All at sea: Trencor bosses paddling madly to keep up

Painstaking committee work and expensive auditing have tied the shipping group in governance knots

Ann Crotty

Trencor is a case of well-intentioned governance, including accounting oversight, that has got out of control. 
This is a holding company that oversees one large operation, Textainer; a smaller operation, TAC; and some cash. It doesn’t really have anything in the way of operating assets that need much direct oversight.And yet, because it is a JSE-listed company it is required to have all manner of board committees. This means its seven directors, including two executive directors, get the opportunity to serve on lots of committees. The entire board is on the risk committee. In addition Roddy Sparks, Herman Wessels and David Nurek are on the nomination committee, the remuneration committee, the social and ethics committee and the governance committee. This really is a case of form over substance.
Things will hopefully look different once the Trencor board has finalised its plans to unbundle the company’s 47% stake in US-listed Textainer, which is the former world leader in containers and is Trencor’s most significant asset. It accounts for 75% of Trencor’s net asset value.
The unbundling should also help to reduce Trencor’s audit fees, which has been its largest expense in the past few years. In financial 2016 management attributed most of the R89-million “other operating expenses” to auditing expenses.
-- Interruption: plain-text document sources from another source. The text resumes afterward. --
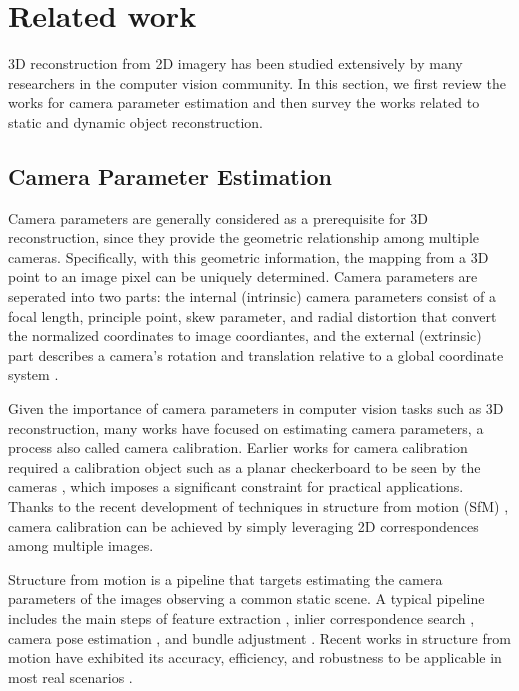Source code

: \chapter{Related work}

3D reconstruction from 2D imagery has been studied extensively by many researchers in the computer vision community. In this section, we first review the works for camera parameter estimation and then survey the works related to static and dynamic object reconstruction.

\section{Camera Parameter Estimation}
Camera parameters are generally considered as a prerequisite for 3D reconstruction, since they provide the geometric relationship among multiple cameras. Specifically, with this geometric information, the mapping from a 3D point to an image pixel can be uniquely determined.
Camera parameters are seperated into two parts: the internal (intrinsic) camera parameters consist of a focal length, principle point, skew parameter, and radial distortion that convert the normalized coordinates to image coordiantes, and the external (extrinsic) part describes a camera's rotation and translation relative to a global coordinate system \cite{Hartley2004}. 

Given the importance of camera parameters in computer vision tasks such as 3D reconstruction, many works have focused on estimating camera parameters, a process also called camera calibration. Earlier works for camera calibration required a calibration object such as a planar checkerboard to be seen by the cameras \cite{conf/cvpr/SturmM99,zhang2000flexible,caltoolbox}, which imposes a significant constraint for practical applications. Thanks to the recent development of techniques in structure from motion (SfM) \cite{Snavely2,snavely2008modeling,WuVSFM,wilson2013network,heinly2014_duplicate_structure,schoenberger2015paige,Heinly,heinly_dissertation,zheng2015_structureless_resection}, camera calibration can be achieved by simply leveraging 2D correspondences among multiple images. 

Structure from motion is a pipeline that targets estimating the camera parameters of the images observing a common static scene. A typical pipeline includes the main steps of feature extraction \cite{lowe2004_sift,rublee2011_orb,bay2008_surf}, inlier correspondence search \cite{raguram2013usac}, camera pose estimation \cite{nister2003_five_point,kneip2011novel,zheng2014general,zheng2015_structureless_resection}, and bundle adjustment \cite{agarwal2010_ba,wu2011_multicore_ba}. Recent works  in structure from motion have exhibited its accuracy, efficiency, and robustness to be applicable in most real scenarios \cite{Snavely2,WuVSFM}.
In financial 2017 “other operating expenses” increased to R129-million with audit fees again accounting for the largest chunk.
The audit fees are attributable to the painstaking amount of work that has to be done to convert Textainer’s GAAP-based accounts into the IFRS accounts required by the JSE. It is not only an expensive exercise, it is a time-consuming one, and explains why Trencor’s financial statements have been late enough to incur the wrath of the JSE and threats of suspension.